In a culture of honour and shame, leaving Islam and converting to another religion brings great shame to your family.

In moderate families, Christians can be ignored or excluded. In a strict Islamic family, converting to Christianity can lead to forced divorce, losing your children and being exiled.

Some family members even believe that killing a convert is the only way to remove the shame from the family. Whether through isolation or violent persecution, there are no Muslim cultures where conversion to Christianity is easily accepted by family members.

Losing your family is almost always part of the cost when accepting Christ.

2. Your Friends

Family members may not be the only ones to turn against you in the Middle East; it’s more likely that a whole community will put pressure on you to renounce your newly found faith in Christ.

In Iran, Christians from a Muslim background are considered to be unclean, especially in rural areas. Muslims in these regions will not shake hands with Christians, touch them, or eat their food.

Believers also experience harassment and discrimination in their workplace if their faith is known. Finding a spouse is difficult, as in some Muslim countries it’s illegal for Christian men to marry women from Muslim families.

3. Your Church

It’s almost impossible for Christians from a Muslim background to meet as a church in public.

In most existing Orthodox, Catholic and other traditional churches in the Middle East, Muslim converts are not welcome. These churches are heavily monitored by governments and forbidden from accepting believers from a Muslim background.

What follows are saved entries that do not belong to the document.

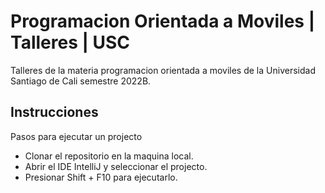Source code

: # Programacion Orientada a Moviles | Talleres | USC
Talleres de la materia programacion orientada a moviles de 
la Universidad Santiago de Cali semestre 2022B.

## Instrucciones

Pasos para ejecutar un projecto

- Clonar el repositorio en la maquina local.
- Abrir el IDE IntelliJ y seleccionar el projecto.
- Presionar Shift + F10 para ejecutarlo.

In Iran, the fear amongst believers is increasing because the government has recently increased surveillance of the house church movement – the only place Muslim background believers can gather.

In 2015, more than ten house churches were raided by the police. Over a hundred leaders were arrested, imprisoned, and even tortured.

4. Your Country

In Syria and Iraq, millions have been forced to leave their country because of ongoing violence. It’s a heartbreaking and dangerous journey to leave everything behind and become a stranger in a foreign land.

In refugee camps across Lebanon, Turkey and Jordan, the church is growing rapidly as Muslims have the freedom to attend church for the first time.

Losing their home country means losing one identity, but because of local churches embracing refugees, many are finding an eternal home and identity in Jesus.

5. Your Life

Christians from a Muslim background pay the highest price. Some strict Muslims are convinced that every Muslim leaving Islam should be killed.

In countries like Saudi Arabia and Iran, this is literally the law. In Saudi Arabia, all expressions of religion other than Islam are forbidden. Anyone who commits apostasy by leaving Islam is, in theory, punishable by death.But there is also a growing number of Christian converts from Islam, with a boldness in sharing their new faith.

Whilst fewer governments are putting Christians to death for leaving Islam, they are handing them over to their relatives.